__BRIEF__: Look through the data below and extract, unchanged, the lines from the one that contains "The TLS Pool centralises" to the one that contains "launching new protocol", both included.

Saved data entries
──────────────────────────────

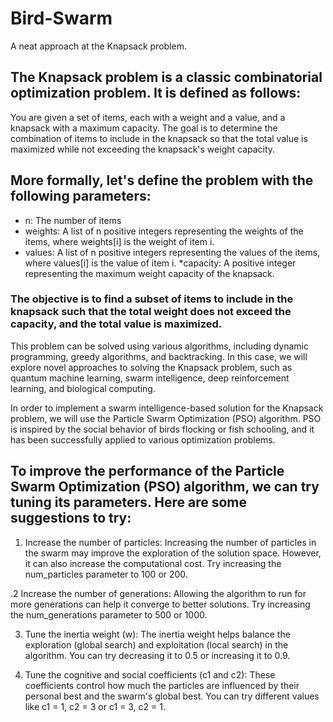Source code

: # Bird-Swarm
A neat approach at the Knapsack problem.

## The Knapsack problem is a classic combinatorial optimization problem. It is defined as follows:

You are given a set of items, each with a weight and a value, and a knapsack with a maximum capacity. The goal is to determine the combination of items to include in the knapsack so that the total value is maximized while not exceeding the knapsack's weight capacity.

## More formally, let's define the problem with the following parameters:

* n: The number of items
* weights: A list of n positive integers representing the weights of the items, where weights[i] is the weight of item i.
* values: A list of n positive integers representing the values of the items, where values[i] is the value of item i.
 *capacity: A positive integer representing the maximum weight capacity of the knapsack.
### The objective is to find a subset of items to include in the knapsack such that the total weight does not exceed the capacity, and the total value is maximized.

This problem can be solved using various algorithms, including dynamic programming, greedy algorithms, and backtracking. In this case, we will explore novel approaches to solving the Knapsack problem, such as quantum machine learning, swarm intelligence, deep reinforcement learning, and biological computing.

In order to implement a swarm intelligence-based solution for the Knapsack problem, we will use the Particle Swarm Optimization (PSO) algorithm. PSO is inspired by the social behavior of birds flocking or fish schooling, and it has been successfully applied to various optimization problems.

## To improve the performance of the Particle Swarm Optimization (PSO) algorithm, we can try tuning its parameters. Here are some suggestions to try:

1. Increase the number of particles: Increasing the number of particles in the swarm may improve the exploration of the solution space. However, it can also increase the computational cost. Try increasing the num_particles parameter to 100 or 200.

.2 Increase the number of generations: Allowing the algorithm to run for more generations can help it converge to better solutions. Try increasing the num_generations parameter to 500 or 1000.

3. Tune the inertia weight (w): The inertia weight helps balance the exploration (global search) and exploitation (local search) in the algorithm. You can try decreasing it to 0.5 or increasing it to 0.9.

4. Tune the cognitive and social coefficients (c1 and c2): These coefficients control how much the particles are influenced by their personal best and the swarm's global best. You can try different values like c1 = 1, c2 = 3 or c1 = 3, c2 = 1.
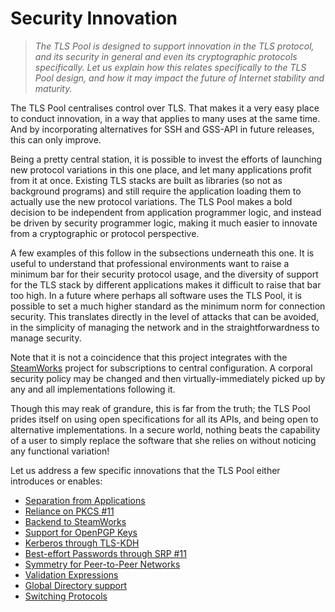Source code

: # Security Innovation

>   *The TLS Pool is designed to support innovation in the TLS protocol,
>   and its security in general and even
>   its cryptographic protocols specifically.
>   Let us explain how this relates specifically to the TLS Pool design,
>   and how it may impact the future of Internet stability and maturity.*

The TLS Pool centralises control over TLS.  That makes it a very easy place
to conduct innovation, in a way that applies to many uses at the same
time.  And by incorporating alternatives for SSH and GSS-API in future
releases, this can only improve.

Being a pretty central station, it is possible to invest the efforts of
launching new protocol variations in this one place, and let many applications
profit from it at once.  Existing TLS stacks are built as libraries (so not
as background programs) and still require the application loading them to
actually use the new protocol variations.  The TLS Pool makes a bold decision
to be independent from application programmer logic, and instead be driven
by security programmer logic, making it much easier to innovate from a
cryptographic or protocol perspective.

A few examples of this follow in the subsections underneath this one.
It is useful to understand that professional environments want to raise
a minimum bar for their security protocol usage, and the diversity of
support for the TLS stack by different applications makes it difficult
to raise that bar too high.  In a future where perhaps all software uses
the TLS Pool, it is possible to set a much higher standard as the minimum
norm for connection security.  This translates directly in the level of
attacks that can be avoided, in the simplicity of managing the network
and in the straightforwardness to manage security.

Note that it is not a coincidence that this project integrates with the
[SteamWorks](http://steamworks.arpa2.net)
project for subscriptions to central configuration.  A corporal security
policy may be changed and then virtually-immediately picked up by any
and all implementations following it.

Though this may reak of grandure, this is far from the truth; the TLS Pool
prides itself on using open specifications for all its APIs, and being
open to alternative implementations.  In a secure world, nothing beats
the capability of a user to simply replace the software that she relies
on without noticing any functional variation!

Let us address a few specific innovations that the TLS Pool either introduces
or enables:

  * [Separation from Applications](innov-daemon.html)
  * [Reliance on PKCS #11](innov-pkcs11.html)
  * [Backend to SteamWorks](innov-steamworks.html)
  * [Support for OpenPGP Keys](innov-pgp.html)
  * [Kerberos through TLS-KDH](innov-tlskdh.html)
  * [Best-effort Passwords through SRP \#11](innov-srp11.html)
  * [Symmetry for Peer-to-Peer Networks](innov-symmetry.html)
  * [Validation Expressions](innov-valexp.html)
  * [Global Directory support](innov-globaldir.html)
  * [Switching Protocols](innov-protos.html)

──────────────────────────────

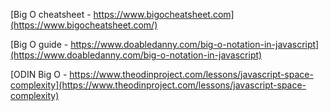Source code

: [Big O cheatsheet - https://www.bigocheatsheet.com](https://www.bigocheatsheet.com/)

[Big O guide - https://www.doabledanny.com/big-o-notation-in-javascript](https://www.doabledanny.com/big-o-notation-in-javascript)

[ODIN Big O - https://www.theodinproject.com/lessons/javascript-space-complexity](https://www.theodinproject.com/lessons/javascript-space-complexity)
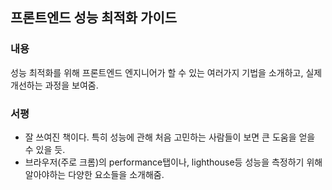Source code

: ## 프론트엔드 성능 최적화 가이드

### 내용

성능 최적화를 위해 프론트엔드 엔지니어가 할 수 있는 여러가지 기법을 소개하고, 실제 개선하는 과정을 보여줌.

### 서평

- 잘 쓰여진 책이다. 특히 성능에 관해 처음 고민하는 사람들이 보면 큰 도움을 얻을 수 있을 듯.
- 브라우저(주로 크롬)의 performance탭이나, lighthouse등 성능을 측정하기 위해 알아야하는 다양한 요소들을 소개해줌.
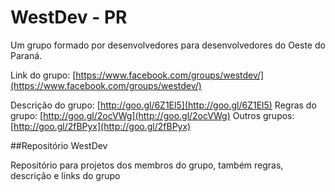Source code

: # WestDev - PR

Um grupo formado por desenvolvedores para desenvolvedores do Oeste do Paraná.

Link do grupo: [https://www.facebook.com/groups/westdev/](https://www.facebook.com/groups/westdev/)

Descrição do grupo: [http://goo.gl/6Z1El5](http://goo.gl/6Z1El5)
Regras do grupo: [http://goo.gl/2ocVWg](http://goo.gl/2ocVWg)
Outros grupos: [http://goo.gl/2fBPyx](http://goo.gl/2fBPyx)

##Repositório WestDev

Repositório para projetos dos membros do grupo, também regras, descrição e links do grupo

──────────────────────────────

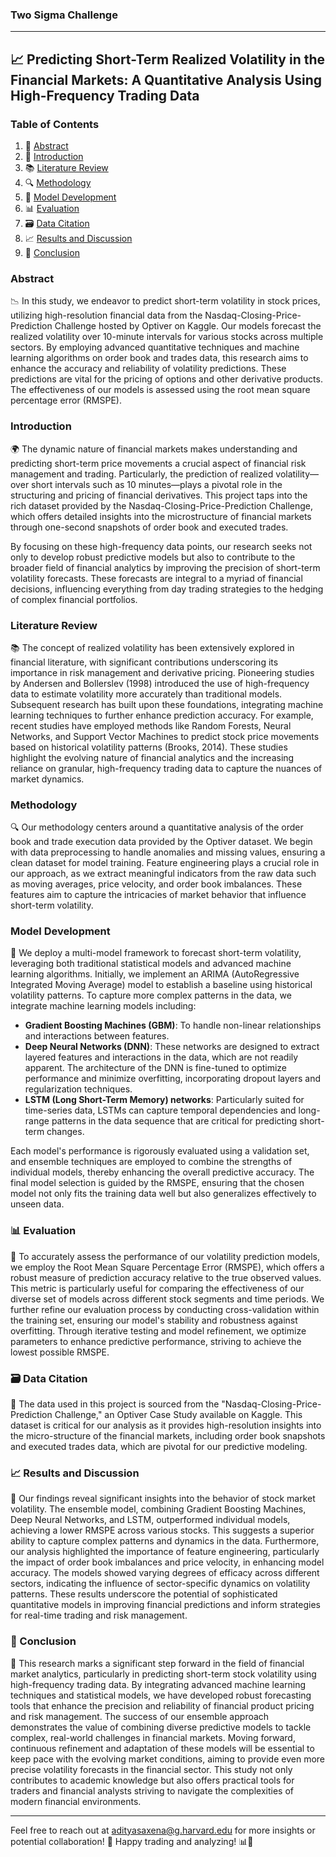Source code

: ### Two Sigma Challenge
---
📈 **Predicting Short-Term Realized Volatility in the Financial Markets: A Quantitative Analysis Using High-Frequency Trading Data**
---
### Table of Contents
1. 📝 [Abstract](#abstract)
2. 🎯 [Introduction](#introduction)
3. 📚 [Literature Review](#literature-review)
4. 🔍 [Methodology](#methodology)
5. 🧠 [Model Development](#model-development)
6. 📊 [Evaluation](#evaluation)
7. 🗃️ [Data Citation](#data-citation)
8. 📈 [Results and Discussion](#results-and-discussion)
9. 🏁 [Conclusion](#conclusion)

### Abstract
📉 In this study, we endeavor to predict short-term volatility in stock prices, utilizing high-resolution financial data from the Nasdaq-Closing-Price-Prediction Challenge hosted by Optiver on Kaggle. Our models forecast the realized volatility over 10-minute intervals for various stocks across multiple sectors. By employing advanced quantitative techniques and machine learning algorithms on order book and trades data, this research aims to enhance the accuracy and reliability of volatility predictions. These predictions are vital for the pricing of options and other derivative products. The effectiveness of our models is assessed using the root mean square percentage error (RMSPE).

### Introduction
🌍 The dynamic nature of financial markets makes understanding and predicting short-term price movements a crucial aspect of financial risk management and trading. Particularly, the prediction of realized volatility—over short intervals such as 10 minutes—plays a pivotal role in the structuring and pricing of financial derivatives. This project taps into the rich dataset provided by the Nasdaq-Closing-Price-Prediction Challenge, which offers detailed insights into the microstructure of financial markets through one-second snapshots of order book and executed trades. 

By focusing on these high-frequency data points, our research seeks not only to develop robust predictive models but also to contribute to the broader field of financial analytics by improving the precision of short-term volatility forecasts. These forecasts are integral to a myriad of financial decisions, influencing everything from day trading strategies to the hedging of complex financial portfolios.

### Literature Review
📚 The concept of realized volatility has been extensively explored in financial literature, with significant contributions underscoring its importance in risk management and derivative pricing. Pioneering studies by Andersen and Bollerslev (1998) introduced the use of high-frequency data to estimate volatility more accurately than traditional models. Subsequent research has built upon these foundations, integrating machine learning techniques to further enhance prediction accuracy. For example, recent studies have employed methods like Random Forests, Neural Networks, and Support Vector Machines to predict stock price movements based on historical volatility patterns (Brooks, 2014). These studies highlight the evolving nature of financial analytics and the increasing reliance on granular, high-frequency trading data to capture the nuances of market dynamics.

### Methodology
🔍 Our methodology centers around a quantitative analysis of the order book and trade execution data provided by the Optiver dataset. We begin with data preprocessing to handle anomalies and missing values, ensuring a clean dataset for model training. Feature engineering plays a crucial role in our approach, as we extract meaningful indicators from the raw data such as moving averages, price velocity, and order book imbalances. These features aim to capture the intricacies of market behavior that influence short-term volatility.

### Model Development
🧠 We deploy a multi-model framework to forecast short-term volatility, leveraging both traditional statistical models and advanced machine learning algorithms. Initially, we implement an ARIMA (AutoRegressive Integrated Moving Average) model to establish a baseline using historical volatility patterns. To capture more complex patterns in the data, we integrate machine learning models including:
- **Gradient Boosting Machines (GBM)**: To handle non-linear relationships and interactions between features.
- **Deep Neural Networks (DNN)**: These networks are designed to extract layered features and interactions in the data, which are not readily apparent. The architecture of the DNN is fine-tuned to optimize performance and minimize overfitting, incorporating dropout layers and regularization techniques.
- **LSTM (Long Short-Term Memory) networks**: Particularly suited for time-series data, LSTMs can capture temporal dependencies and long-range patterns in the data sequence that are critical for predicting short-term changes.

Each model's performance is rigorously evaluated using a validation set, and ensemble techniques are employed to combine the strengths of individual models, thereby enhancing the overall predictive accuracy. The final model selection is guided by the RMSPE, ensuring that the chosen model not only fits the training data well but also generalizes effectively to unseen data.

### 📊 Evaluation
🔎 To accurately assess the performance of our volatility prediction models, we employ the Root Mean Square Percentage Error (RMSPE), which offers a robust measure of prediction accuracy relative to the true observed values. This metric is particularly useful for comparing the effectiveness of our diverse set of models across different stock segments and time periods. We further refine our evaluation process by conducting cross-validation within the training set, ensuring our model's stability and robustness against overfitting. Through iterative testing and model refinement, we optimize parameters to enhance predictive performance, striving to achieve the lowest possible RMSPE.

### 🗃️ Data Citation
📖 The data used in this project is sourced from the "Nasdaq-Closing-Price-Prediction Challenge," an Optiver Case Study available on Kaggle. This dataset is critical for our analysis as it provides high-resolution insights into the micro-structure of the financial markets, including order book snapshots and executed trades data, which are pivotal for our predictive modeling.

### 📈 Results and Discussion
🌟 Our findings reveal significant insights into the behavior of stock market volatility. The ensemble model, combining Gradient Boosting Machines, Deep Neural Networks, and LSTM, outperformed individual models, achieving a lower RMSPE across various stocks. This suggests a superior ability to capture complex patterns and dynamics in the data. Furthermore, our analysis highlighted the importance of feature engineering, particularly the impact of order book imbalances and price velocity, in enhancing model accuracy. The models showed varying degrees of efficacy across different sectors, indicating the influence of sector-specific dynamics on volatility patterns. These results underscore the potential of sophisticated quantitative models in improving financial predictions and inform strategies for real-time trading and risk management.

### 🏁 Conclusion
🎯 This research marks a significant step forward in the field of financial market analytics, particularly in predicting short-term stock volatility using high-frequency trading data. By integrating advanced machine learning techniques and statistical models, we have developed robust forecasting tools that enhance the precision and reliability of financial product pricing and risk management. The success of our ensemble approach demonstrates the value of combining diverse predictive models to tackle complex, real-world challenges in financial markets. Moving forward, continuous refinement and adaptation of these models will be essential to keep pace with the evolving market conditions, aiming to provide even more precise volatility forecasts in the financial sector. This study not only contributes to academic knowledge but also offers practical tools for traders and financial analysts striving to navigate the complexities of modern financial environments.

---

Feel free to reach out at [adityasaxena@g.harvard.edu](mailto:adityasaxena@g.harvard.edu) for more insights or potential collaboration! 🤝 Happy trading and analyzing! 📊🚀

──────────────────────────────

__OUTPUT FOR THIS EXERCISE__:
The TLS Pool centralises control over TLS.  That makes it a very easy place
to conduct innovation, in a way that applies to many uses at the same
time.  And by incorporating alternatives for SSH and GSS-API in future
releases, this can only improve.

Being a pretty central station, it is possible to invest the efforts of
launching new protocol variations in this one place, and let many applications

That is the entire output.